* _Document images with source code_:
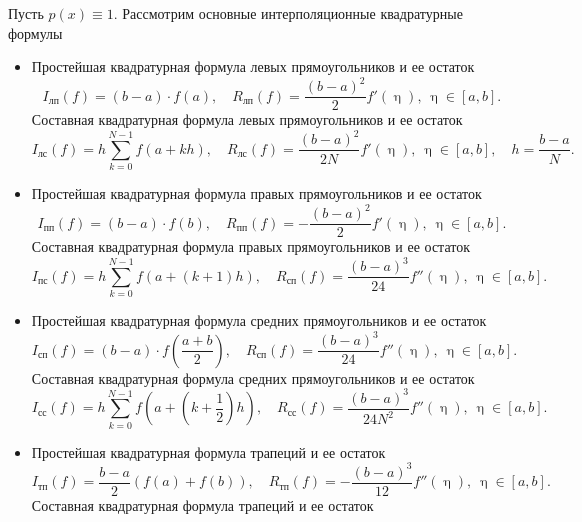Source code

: \documentclass[a4paper, 12pt]{report}
\numberwithin{equation}{section}
\renewcommand{\eta}{\upeta}
\begin{document}
    Пусть $p(x)\equiv1$. Рассмотрим основные интерполяционные квадратурные формулы
    \begin{itemize}
        \item Простейшая квадратурная формула левых прямоугольников и ее остаток
         \begin{equation}
	 	I_{\text{лп}}(f) =(b-a)\cdot f(a),\quad R_\text{лп} (f) = \dfrac{(b-a)^2}{2}f'(\eta), \ \eta \in [a,b].
	 \end{equation}
     Составная квадратурная формула левых прямоугольников и ее остаток
         \begin{equation}
	 	I_\text{лс}(f)= h\sum_{k=0}^{N-1} f(a+kh),\quad R_\text{лс}(f)  = \dfrac{(b-a)^2}{2N}f'(\eta),\ \eta \in [a,b],\quad h = \dfrac{b-a}{N}.
	 \end{equation}
     \item Простейшая квадратурная формула правых прямоугольников и ее остаток
         \begin{equation}
	 	I_{\text{пп}}(f) =(b-a)\cdot f(b),\quad R_\text{пп} (f) = -\dfrac{(b-a)^2}{2}f'(\eta), \ \eta \in [a,b].
	 \end{equation}
     Составная квадратурная формула правых прямоугольников и ее остаток
         \begin{equation}
	 	I_\text{пс}(f)= h\sum_{k=0}^{N-1}f(a+(k+1)h),\quad R_\text{сп}(f)= \dfrac{(b-a)^3}{24}f''(\eta),\ \eta \in [a,b].
	 \end{equation}
     \item Простейшая квадратурная формула средних прямоугольников и ее остаток
         \begin{equation}
	 	I_\text{сп}(f) = (b-a)\cdot f\left(\dfrac{a+b}{2}\right),\quad R_\text{сп}(f) = \dfrac{(b-a)^3}{24}f''(\eta), \ \eta \in [a,b].
	 \end{equation}
     Составная квадратурная формула средних прямоугольников и ее остаток
         \begin{equation}
	 	I_\text{сс}(f) = h\sum_{k=0}^{N-1}f\left(a+\left(k+\dfrac12\right)h\right),\quad R_\text{сс}(f) = \dfrac{(b-a)^3}{24N^2}f''(\eta),\ \eta \in [a,b].
	 \end{equation}
     \item Простейшая квадратурная формула трапеций и ее остаток
         \begin{equation}
	 	I_\text{тп} (f)= \dfrac{b-a}{2}\left(f(a) + f(b)\right),\quad R_\text{тп}(f) = -\dfrac{(b-a)^3}{12}f''(\eta), \ \eta \in [a,b].
	 \end{equation}
     Составная квадратурная формула трапеций и ее остаток

\end{itemize}
\end{document}
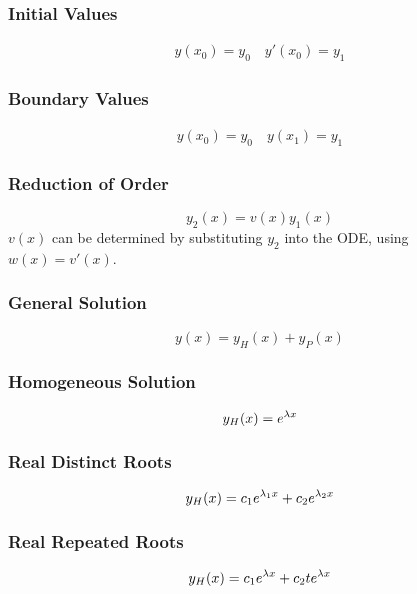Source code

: \documentclass{article}
\begin{document}
\begin{multicols}{3}
    \subsubsection*{Initial Values}
    \begin{align*}
        y(x_0) = y_0 \quad y'(x_0) = y_1
    \end{align*}
    \subsubsection*{Boundary Values}
    \begin{align*}
        y(x_0) = y_0 \quad y(x_1) = y_1
    \end{align*}
    \subsubsection*{Reduction of Order}
    \begin{equation*}
        y_2(x) = v\left(x\right) y_1(x)
    \end{equation*}
    $v(x)$ can be determined by substituting $y_2$ into the ODE, using $w(x) = v'(x)$.
    \subsubsection*{General Solution}
    \begin{equation*}
        y(x) = y_H(x) + y_P(x)
    \end{equation*}
    \subsubsection*{Homogeneous Solution}
    \begin{equation*}
        y_H(x) = e^{\lambda x}
    \end{equation*}
    \subsubsection*{Real Distinct Roots}
    \begin{equation*}
        y_H(x) = c_1e^{\lambda_1 x} + c_2e^{\lambda_2 x}
    \end{equation*}
    \subsubsection*{Real Repeated Roots}
    \begin{equation*}
        y_H(x) = c_1e^{\lambda x} + c_2 te^{\lambda x}
    \end{equation*}

\end{multicols}
\end{document}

* _EXERCISE DETAILS_:
Every line that contains the string "subsubsection" should be copied from the entries.

* _SOLUTION_:
    \subsubsection*{Initial Values}
    \subsubsection*{Boundary Values}
    \subsubsection*{Reduction of Order}
    \subsubsection*{General Solution}
    \subsubsection*{Homogeneous Solution}
    \subsubsection*{Real Distinct Roots}
    \subsubsection*{Real Repeated Roots}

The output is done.